From this data, the required impeller speed can be continuously calculated.
This data and the
characteristics of a DC motor are continuously used to calculate a data stream
representing
the needed motor speed. A digital-to-analog converter with appropriate
buffering then drives
the motor. The motor shaft drives the impellers in each pump module. The
peristaltic
modules are mounted on a frame. The motor is mounted to the frame. The motor
shaft ends
in a bit, similar to a screwdriver bit, that engages a mating slot in the
first module. The shaft
of the module engages the module's impeller and exits the module in a bit that
is appropriate
to engage a mating slot in the next module. Thus, modules can be ganged to
permit an
integer number of base distribution rates. Modules can be assembled on the
frame without
tools. Modules may be lubricated without tools. Modules can be disassembled
without tools
to change the tube or modify the effective impeller arm length.

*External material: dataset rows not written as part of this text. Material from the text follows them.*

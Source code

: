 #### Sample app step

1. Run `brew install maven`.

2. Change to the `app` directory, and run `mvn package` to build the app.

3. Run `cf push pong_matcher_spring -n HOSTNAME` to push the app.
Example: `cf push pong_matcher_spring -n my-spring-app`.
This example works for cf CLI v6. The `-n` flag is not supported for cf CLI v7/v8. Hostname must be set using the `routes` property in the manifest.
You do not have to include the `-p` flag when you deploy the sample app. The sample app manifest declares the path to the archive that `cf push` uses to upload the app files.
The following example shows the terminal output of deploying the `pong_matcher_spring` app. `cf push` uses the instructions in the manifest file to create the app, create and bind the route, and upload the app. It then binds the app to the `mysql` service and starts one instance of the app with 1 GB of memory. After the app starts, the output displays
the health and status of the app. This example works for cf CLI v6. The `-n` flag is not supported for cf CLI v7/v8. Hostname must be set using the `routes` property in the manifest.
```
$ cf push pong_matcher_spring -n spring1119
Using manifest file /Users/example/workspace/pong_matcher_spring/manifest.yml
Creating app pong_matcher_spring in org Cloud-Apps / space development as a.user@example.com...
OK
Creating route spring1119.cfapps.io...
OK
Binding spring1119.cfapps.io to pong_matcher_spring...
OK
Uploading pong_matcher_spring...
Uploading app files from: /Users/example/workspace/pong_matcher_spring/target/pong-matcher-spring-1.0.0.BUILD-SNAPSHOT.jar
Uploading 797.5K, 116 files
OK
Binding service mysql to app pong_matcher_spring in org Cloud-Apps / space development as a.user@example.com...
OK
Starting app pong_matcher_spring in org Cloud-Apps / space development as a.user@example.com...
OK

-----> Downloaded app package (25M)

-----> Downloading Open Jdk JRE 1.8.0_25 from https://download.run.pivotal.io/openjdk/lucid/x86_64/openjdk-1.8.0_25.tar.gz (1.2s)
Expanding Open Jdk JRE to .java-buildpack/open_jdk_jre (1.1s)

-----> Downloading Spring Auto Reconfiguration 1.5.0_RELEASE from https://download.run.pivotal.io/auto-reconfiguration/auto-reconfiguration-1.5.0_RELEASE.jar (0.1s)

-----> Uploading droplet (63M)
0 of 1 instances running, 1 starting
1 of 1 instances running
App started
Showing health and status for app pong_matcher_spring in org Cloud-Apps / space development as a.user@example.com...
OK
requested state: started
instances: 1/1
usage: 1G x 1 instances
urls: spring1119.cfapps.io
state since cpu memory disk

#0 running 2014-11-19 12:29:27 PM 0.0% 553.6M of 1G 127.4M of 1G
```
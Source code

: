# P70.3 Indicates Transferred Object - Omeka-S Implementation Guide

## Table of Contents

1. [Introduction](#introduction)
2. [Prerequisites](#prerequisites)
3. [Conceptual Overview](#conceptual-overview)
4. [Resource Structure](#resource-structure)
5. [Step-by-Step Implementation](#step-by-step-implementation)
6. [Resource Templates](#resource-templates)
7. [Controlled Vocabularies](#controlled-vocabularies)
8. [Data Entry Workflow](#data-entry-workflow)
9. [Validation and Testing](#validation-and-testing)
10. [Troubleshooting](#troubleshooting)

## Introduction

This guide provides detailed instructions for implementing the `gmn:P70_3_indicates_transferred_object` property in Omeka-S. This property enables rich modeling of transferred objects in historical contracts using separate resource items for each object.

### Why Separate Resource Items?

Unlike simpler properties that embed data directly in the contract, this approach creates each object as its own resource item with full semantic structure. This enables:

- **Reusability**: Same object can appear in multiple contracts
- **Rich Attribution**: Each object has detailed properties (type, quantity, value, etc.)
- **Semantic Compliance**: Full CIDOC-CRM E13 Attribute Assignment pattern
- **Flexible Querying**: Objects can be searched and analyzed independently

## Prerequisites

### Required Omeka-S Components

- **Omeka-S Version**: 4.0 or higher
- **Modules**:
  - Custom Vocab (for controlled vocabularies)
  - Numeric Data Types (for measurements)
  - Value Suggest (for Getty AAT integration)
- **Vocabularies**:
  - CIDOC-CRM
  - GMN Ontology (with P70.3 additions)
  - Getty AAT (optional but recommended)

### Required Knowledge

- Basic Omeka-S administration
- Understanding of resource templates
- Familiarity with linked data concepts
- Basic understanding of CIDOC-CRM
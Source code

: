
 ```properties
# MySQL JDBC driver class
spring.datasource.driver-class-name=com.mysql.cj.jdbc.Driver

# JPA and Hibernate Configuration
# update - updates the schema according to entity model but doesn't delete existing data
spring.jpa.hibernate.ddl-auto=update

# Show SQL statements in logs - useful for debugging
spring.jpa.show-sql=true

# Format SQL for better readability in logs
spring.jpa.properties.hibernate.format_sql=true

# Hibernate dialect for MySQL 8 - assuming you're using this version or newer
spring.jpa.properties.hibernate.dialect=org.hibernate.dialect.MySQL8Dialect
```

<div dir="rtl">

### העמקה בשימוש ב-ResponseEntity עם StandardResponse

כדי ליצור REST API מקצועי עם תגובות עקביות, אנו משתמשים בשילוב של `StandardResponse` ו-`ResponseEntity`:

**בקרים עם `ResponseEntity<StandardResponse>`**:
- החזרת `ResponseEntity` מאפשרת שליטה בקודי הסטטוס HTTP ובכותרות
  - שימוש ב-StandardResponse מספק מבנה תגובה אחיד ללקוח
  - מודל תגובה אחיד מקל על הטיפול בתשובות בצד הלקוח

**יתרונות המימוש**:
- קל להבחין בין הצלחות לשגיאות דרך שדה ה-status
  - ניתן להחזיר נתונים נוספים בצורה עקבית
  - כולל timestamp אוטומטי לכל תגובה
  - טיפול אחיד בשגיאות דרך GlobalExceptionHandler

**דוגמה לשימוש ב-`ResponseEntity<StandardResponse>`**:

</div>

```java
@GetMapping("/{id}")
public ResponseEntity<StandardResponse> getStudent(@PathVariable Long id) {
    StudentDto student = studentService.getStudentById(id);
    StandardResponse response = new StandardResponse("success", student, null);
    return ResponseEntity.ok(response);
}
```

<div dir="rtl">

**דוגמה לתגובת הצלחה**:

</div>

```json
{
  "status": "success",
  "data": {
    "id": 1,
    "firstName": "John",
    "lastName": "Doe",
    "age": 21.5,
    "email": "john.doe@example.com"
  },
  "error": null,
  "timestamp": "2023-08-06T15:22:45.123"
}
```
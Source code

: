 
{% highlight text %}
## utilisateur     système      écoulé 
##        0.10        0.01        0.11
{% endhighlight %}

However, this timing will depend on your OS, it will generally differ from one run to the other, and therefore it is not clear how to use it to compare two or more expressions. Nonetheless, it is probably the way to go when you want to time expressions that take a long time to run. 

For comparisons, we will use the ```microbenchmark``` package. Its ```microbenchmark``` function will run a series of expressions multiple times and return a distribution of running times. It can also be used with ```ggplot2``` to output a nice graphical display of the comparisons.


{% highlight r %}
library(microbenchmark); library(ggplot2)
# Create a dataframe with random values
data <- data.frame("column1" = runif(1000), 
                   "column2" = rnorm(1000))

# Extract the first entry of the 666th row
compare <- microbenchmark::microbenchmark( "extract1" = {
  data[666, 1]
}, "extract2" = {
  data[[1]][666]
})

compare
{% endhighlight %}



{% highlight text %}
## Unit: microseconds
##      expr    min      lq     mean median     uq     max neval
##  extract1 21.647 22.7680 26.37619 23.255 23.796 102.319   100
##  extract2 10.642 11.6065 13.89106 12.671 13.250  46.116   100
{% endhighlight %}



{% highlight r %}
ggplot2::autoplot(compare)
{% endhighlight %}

Alternatively, a transmission may be provided between the motor shaft and the
drive
shaft of the peristaltic pump stack. The transmission may consist of a gear
train or one or
more pulleys and belts. In this case, the drive shaft of the transmission ends
in a bit that
engages a mating slot in the first module.
BRIEF DESCRIPTION OF THE DRAWINGS
The present invention may be better understood by reference to the following
detailed
description and to the accompanying drawings in which:
Figure 1 is a schematic cross-section of a prior art peristaltic pump for
reference
purposes.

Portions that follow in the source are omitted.